┌─ Exercise materials
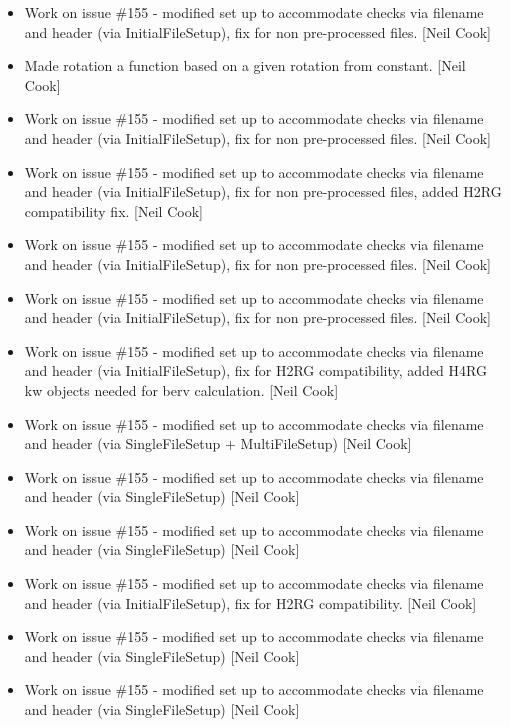 \documentclass[a4paper,10pt,english]{report}
\begin{document}
\begin{itemize}
\item {} 
Work on issue \#155 - modified set up to accommodate checks via
filename and header (via InitialFileSetup), fix for non pre-processed
files. {[}Neil Cook{]}

\item {} 
Made rotation a function based on a given rotation from constant.
{[}Neil Cook{]}

\item {} 
Work on issue \#155 - modified set up to accommodate checks via
filename and header (via InitialFileSetup), fix for non pre-processed
files. {[}Neil Cook{]}

\item {} 
Work on issue \#155 - modified set up to accommodate checks via
filename and header (via InitialFileSetup), fix for non pre-processed
files, added H2RG compatibility fix. {[}Neil Cook{]}

\item {} 
Work on issue \#155 - modified set up to accommodate checks via
filename and header (via InitialFileSetup), fix for non pre-processed
files. {[}Neil Cook{]}

\item {} 
Work on issue \#155 - modified set up to accommodate checks via
filename and header (via InitialFileSetup), fix for non pre-processed
files. {[}Neil Cook{]}

\item {} 
Work on issue \#155 - modified set up to accommodate checks via
filename and header (via InitialFileSetup), fix for H2RG
compatibility, added H4RG kw objects needed for berv calculation.
{[}Neil Cook{]}

\item {} 
Work on issue \#155 - modified set up to accommodate checks via
filename and header (via SingleFileSetup + MultiFileSetup) {[}Neil Cook{]}

\item {} 
Work on issue \#155 - modified set up to accommodate checks via
filename and header (via SingleFileSetup) {[}Neil Cook{]}

\item {} 
Work on issue \#155 - modified set up to accommodate checks via
filename and header (via SingleFileSetup) {[}Neil Cook{]}

\item {} 
Work on issue \#155 - modified set up to accommodate checks via
filename and header (via InitialFileSetup), fix for H2RG
compatibility. {[}Neil Cook{]}

\item {} 
Work on issue \#155 - modified set up to accommodate checks via
filename and header (via SingleFileSetup) {[}Neil Cook{]}

\item {} 
Work on issue \#155 - modified set up to accommodate checks via
filename and header (via SingleFileSetup) {[}Neil Cook{]}

\end{itemize}
\end{document}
└─
Among the lines of the material, some contain the string "added". State how many, and nothing more.

2